The council benefits both practically and reputationally. Practically, because if two brains are better than one for solving a problem, then the application of thousands of brains to the question of how best to run the council’s budget can only be a good thing. The internet is a particularly good tool for harnessing the power of a community to study a question or solve a dilemma, and this new policy of openness provides a much greater opportunity for local residents to suggest ways to make the council run better.
Reputationally, the council gains because openness in public spending dispels suspicion. The MPs’ expenses saga proves all too vividly that keeping the details of how taxpayers’ money is spent simply serves to feed the fire of suspicion, rumour and disdain. As mentioned above, if a council is wasting taxpayers’ money then transparency will force them to stop doing so. If they are not, then this policy gives them the opportunity to reassure the public that they are good stewards of our money and thus bolster their reputation.
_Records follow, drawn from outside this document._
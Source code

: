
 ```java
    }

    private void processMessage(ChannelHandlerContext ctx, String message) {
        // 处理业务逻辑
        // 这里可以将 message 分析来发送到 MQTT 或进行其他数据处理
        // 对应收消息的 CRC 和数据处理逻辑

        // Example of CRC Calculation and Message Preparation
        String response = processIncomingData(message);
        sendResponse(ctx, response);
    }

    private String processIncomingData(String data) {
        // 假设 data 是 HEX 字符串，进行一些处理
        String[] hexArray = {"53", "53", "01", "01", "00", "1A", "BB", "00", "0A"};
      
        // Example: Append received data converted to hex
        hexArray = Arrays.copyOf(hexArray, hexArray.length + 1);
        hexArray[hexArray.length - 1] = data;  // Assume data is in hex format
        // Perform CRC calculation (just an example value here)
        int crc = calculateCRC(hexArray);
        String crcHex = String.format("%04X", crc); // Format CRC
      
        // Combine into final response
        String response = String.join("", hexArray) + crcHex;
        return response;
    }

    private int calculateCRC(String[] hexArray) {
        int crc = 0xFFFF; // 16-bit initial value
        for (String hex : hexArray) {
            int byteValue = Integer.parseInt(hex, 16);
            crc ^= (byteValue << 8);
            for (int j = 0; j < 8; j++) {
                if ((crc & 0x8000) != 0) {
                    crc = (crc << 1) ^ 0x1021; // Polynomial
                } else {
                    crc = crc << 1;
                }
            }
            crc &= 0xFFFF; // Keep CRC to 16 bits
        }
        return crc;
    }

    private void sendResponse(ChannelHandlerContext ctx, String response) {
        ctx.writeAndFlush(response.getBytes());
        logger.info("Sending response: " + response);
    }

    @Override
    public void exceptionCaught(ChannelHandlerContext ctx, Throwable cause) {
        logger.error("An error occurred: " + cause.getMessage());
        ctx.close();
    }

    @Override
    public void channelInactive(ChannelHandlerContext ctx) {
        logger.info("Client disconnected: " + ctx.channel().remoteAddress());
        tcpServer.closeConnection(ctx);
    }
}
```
Local democracy itself benefits because a better informed electorate is always able to make better choices. This is taxpayers’ money being spent, and for them to be able to control democratically how it is spent and how their local services work, they must be allowed to see in detail what goes on behind the doors of the town hall.
Even in the last week there have been encouraging signs that scrutiny and accountability do work. After I revealed last week on this blog the names of the councils that refused to adequately respond to the TPA’s freedom of information requests on senior staff pay and perks, several have already recanted under public, media and political pressure, such as Torridge and Lewisham.
In the age of the Freedom of Information Act, it seems ridiculous that only ten years ago taxpayers in Britain had almost no right to know how their money was spent. Windsor and Maidenhead has just opened a new age of transparency, and in ten years it will seem just as ridiculous that once we only had the right to take potshots in the dark using Freedom of Information requests to guess how politicians and civil servants spend our money. Other councils must now follow suit.